Data Catalogs
Catalogs provide persistent metadata layers that let Ilum's execution engines (Spark, Trino, DuckDB, and Flink) share table definitions across sessions, jobs, and engines. Ilum supports four catalogs: Hive Metastore, Project Nessie, Unity Catalog, and DuckLake. Each is integrated with workloads, data storage, and session management, enabling reliable and collaborative data workflows. Tables defined once are queryable from every engine that can connect to the same catalog.
Supported Catalogs
Hive Catalog (Default)
- Hive Catalog leverages the Apache Hive Metastore to store table metadata persistently.
- It is enabled by default in Ilum and used automatically for all Spark SQL operations.
- No additional setup is required. Ilum configures Hive Metastore and integrates it with Spark, Trino, storage, and the Table Explorer UI.
- Ideal for classic data lakehouse scenarios where metadata durability, schema discovery, and compatibility with tools like Trino, Hive, or Superset is critical.
Nessie Catalog (Optional)
- Nessie Catalog integrates Project Nessie, enabling Git-like version control for your data lake.
- It allows you to branch, tag, and merge changes in your data catalog, bringing collaborative and auditable workflows to your tables.
- Nessie is optional in Ilum and requires additional setup. Once configured, it integrates with Spark via Apache Iceberg.
- Best suited for versioned analytics, data experimentation, CI/CD pipelines, and scenarios needing full catalog-level rollback or isolated environments.
Unity Catalog (Optional)
- Unity Catalog OSS is an open-source data catalog for lakehouse architectures, providing a unified metadata layer with built-in governance features.
- It uses a three-level namespace (catalog → schema → table) for better data organization and provides comprehensive audit logging and data lineage.
- Unity Catalog is optional in Ilum and requires configuration. It offers fine-grained access control and centralized governance across workspaces.
- ⚠️ Known Limitation: Unity Catalog OSS currently has compatibility issues with MinIO. For production use, AWS S3, GCS, or ADLS are recommended.
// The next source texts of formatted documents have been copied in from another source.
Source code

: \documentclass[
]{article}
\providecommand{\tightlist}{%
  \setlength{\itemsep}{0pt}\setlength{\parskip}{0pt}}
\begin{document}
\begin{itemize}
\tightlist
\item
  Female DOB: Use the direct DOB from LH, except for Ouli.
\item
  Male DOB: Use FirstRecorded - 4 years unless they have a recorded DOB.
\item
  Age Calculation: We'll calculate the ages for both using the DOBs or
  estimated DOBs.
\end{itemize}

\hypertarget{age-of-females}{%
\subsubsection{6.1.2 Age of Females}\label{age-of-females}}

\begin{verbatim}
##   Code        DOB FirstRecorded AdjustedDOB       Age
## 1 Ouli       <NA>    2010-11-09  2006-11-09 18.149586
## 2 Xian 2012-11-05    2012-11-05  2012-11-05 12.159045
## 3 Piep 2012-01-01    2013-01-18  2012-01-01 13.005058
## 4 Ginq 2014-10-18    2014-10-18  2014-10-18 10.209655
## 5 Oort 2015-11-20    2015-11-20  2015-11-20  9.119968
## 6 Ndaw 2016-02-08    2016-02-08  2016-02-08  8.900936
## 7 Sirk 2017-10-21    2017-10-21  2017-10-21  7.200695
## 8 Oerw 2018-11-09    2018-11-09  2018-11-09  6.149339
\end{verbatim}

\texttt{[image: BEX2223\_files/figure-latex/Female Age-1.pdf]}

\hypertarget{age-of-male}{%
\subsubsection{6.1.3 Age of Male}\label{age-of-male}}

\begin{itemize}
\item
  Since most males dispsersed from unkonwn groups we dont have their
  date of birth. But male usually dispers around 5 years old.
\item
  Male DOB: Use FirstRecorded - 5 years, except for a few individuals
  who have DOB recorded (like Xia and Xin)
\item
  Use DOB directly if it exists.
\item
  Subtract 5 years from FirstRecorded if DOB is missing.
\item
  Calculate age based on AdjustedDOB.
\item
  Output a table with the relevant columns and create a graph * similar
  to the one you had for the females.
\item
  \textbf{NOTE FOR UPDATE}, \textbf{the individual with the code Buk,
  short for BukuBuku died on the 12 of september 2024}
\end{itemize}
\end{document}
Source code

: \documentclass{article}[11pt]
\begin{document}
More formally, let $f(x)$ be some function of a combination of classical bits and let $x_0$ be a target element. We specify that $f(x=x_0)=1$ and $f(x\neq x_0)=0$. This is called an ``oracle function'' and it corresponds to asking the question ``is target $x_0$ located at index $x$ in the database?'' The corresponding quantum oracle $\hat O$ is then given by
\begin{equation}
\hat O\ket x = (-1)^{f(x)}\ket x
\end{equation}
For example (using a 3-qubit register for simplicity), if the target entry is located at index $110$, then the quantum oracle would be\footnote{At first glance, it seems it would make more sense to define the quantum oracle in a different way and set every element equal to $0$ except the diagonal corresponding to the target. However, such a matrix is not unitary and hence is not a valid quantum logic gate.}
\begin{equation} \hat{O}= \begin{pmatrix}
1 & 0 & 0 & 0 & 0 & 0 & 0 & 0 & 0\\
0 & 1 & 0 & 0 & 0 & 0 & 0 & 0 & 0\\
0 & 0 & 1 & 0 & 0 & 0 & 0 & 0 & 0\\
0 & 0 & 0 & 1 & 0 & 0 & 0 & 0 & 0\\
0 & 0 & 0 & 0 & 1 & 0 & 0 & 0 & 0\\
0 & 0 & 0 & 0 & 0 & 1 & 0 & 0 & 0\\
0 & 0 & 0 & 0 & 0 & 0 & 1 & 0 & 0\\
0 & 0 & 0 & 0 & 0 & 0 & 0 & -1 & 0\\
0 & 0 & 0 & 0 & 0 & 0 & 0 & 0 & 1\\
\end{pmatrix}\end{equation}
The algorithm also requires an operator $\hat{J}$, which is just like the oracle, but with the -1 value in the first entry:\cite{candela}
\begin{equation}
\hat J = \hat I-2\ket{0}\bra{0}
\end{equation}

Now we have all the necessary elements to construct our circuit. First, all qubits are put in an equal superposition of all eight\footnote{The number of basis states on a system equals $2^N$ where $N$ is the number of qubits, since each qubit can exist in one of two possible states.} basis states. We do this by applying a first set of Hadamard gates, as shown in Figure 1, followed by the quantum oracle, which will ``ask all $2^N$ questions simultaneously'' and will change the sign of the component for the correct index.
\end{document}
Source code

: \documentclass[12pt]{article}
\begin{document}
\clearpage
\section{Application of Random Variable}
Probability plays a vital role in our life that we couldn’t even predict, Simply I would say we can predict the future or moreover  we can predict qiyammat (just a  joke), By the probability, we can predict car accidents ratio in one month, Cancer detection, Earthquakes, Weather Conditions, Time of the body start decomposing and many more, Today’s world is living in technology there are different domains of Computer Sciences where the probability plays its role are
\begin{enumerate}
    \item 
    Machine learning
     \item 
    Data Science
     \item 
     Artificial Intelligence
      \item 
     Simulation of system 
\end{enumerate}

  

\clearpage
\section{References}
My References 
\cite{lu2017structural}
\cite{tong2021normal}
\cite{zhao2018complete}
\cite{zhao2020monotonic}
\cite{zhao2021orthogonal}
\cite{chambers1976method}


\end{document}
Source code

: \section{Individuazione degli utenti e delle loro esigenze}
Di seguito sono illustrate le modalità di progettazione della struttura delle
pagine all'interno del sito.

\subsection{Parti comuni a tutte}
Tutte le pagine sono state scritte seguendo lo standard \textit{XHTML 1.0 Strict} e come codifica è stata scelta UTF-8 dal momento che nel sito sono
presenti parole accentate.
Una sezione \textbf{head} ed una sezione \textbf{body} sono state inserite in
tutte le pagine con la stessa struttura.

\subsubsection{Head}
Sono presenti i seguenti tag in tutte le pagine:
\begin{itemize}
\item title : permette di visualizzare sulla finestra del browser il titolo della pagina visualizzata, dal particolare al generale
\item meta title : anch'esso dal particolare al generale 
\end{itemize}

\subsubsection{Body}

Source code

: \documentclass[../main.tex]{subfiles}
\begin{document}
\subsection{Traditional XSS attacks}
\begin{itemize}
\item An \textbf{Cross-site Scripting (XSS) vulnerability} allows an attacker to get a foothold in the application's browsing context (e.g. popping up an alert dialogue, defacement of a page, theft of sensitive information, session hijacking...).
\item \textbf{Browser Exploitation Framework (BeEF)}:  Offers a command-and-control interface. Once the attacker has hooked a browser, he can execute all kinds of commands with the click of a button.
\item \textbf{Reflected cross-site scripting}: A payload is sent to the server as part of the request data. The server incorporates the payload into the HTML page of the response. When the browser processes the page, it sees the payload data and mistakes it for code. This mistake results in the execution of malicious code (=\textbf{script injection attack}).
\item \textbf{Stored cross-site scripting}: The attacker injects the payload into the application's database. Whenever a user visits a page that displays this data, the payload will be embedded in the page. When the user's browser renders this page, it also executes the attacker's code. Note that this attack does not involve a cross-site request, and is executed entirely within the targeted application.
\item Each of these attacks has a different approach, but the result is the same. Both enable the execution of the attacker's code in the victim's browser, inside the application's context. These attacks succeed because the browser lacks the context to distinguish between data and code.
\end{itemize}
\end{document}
- Best suited for organizations needing centralized governance, detailed audit trails, and fine-grained access control for their data lakehouse.
DuckLake (Default for DuckDB)
- DuckLake is a catalog built to bring concurrent capabilities to DuckDB.
- It is based on the parquet format and supports multiple backends.
- It supports time travel queries, schema evolution, and partitioning.
- It is enabled by default in Ilum and used automatically for all DuckDB operations, but can’t be integrated with anything else than DuckDB.
Feature Comparison
| Feature / Aspect | Hive Catalog (Default) | Nessie Catalog (Optional) | Unity Catalog (Optional) | DuckLake (Default for DuckDB) |
|---|---|---|---|---|
| Persistence | Yes – table metadata stored in Hive Metastore | Yes – versioned metadata via Nessie service | Yes – metadata stored in Unity Catalog metastore | Yes - metadata stored in attached metadata DB |
| Version Control | No | Yes – supports branches, tags, merges | No – rely on table format features | Yes - supports time-travel and schema evolution |
| Multi-table Transactions | No | Yes – atomic changes across multiple tables | No | Yes - has concurrent access over multi-table operations |
| Enabled by Default | Yes | No (optional, must be configured manually) | No (optional, must be configured manually) | Yes (for DuckDB) |
| Format Support | Parquet, ORC, Delta, Iceberg (via external catalogs) | Iceberg | Iceberg, Delta Lake, Parquet | Parquet |
| MinIO Support | ✅ Yes | ✅ Yes | ⚠️ Limited (known compatibility issues) | ✅ Yes |
| Best For | Stable schemas, SQL analytics, traditional data lakehouse | Experimental branches, governance, data promotion workflows | Centralized governance, audit trails, multi-workspace control | Multi-user workloads on DuckDB |
| Compatibility | Widely supported by Spark, Hive, Trino, Superset, etc. | Supported in Spark, Flink, Trino | Supported in Spark, Delta Lake, various cloud platforms | DuckDB only |
| Integration in Ilum | Fully automated, configured out-of-the-box | Requires external Nessie service and Spark config | Requires Unity Catalog service and Spark config | Configured automatically |
Catalog Selection Guide
| Use Case | Hive Catalog | Nessie Catalog | Unity Catalog | DuckLake |
|---|---|---|---|---|
| Long-term table storage | ✅ | ✅ | ✅ | (if using DuckDB) |
| Git-like branching/tagging of data | ✅ | |||
| Multi-table transactional pipelines | ✅ |